Page 15 of 21

Re: Stats not updating?

PostPosted: Tue Sep 12, 2017 12:38 am
by drougnor
We got two hourly updates this time, the 2pm Eastern and 3pm Eastern, before it stopped again.

What I've been able to piece together of how this system works is that the flat file gets generated with the current timestamp in PST and then gets populated with the current hour's worth of data (Name, Points total, WUs Total, Team number for the Users and Team Number, Team Name, Points total and WU total for the Teams). It appears that the crash in this particular case is happening after the blank files get generated with the timestamp, but before the data gets inserted. The system sees a file that it then zips up and publishes the empty file and zipped archive.

However, as the process manages to complete at least a few times before the next error, this is telling me that the database itself IS indeed whole and hale, esp since we can view the data through the interactive web portal on the official stats page.

Not that any of this is really relevant to most of you, but it was fun for me to piece together over a bit of time of examining error messages and figuring out what I was doing wrong and what that meant for the backend system and how it was apparently constructed.

d

Re: Stats not updating?

PostPosted: Tue Sep 12, 2017 12:55 am
by ChristianVirtual
It is also relevant to me. How else I can send push notification on stats changes when the stats file is empty ... (maybe I should at least push a note that stats is down and hope one in PG has an Apple Watch ;-)

Re: Stats not updating?

PostPosted: Tue Sep 12, 2017 4:00 am
by bruce
It's strange, but we're not seeing a single type of failure over the last few weeks.

In one case, http://fah-web.stanford.edu which contains /cgi-bin and other sub-files was off-line. Last time, the message was that the server was too busy. Now I can get to certain scripts that are inside of fah-web.stanford.edu/cgi-bin.
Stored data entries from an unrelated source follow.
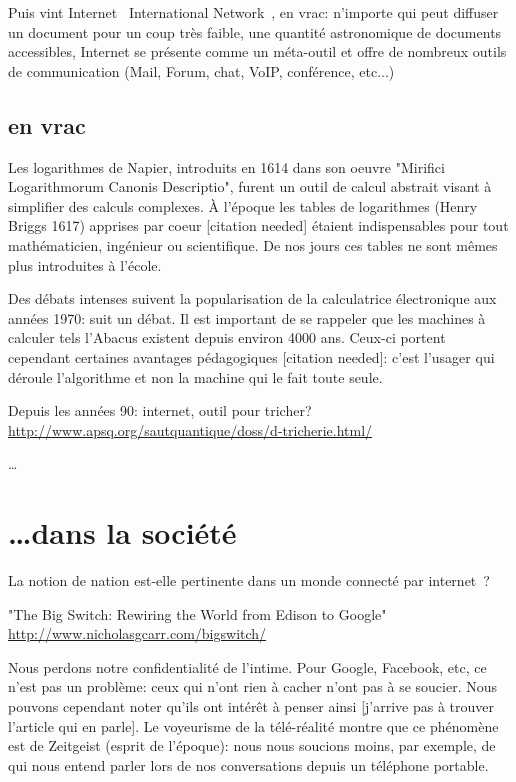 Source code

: Puis vint Internet \og{}~International Network~\fg{}, en vrac: n'importe qui
peut diffuser un document pour un coup très faible, une quantité astronomique
de documents accessibles, Internet se présente comme un méta-outil et offre de
nombreux outils de communication (Mail, Forum, chat, VoIP, conférence, etc...)

\subsection{en vrac}

Les logarithmes de Napier, introduits en 1614 dans son oeuvre
"Mirifici Logarithmorum Canonis Descriptio", furent un outil de calcul
abstrait visant à simplifier des calculs complexes. À l'époque les
tables de logarithmes (Henry Briggs 1617) apprises par coeur [citation
  needed] étaient indispensables pour tout mathématicien, ingénieur ou
scientifique. De nos jours ces tables ne sont mêmes plus introduites à
l'école.

Des débats intenses suivent la popularisation de la calculatrice électronique 
aux années 1970: suit un débat. Il est important de se rappeler que les 
machines à calculer tels l'Abacus existent depuis environ 4000 ans. Ceux-ci 
portent cependant certaines avantages pédagogiques [citation needed]: c'est 
l'usager qui déroule l'algorithme et non la machine qui le fait toute seule. 

Depuis les années 90: internet, outil pour tricher?
\url{http://www.apsq.org/sautquantique/doss/d-tricherie.html/}

\ldots

\section{\ldots dans la société}

La notion de nation est-elle pertinente dans un monde connecté par
internet~?

"The Big Switch: Rewiring the World from Edison to Google" 
 \url{http://www.nicholasgcarr.com/bigswitch/}

Nous perdons notre confidentialité de l'intime. Pour Google, Facebook, etc, 
ce n'est pas un problème: ceux qui n'ont rien à cacher n'ont pas à se soucier. Nous
pouvons cependant noter qu'ils ont intérêt à penser ainsi [j'arrive pas à 
trouver l'article qui en parle]. Le voyeurisme de la télé-réalité montre 
que ce phénomène est de Zeitgeist (esprit de l'époque): nous nous soucions 
moins, par exemple, de qui nous entend parler lors de nos
conversations depuis un téléphone portable.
I wonder how many DIFFERENT problems we're actually looking at.

Re: Stats not updating?

PostPosted: Tue Sep 12, 2017 4:28 am
by SombraGuerrero
That's the problem with HTTP500s. Even when you can drill down to some level of error detail, they're still so generic, they can mean anything. It seems to me that there's almost a cascading failure in the file system. Some sort of dirty process or cluster of files that's corrupting permissions, or page faulting or locking down shared resources in an access violation type of way. If it were a hardware failure, it wouldn't so consistently right itself with a simple reboot. That is, unless the storage devices are failing and there are literal read/write or file I/O problems happening. Do we know if the server has a something like a RAID array set up? Something to at least provide file system redundancy if no other type of redundancy?

Re: Stats not updating?

PostPosted: Tue Sep 12, 2017 4:33 am
by QuintLeo
Hopefully they'll get the move to new hardware done SOON, since the old hardware has been showing WAY too much downtime the last couple weeks to be trusted.

Re: Stats not updating?

PostPosted: Tue Sep 12, 2017 8:43 am
by rwh202
And 'Trust' is what a lot of this is about. If donors can't trust that the project is being run and managed in a competent way, then what's the incentive of putting in their own effort?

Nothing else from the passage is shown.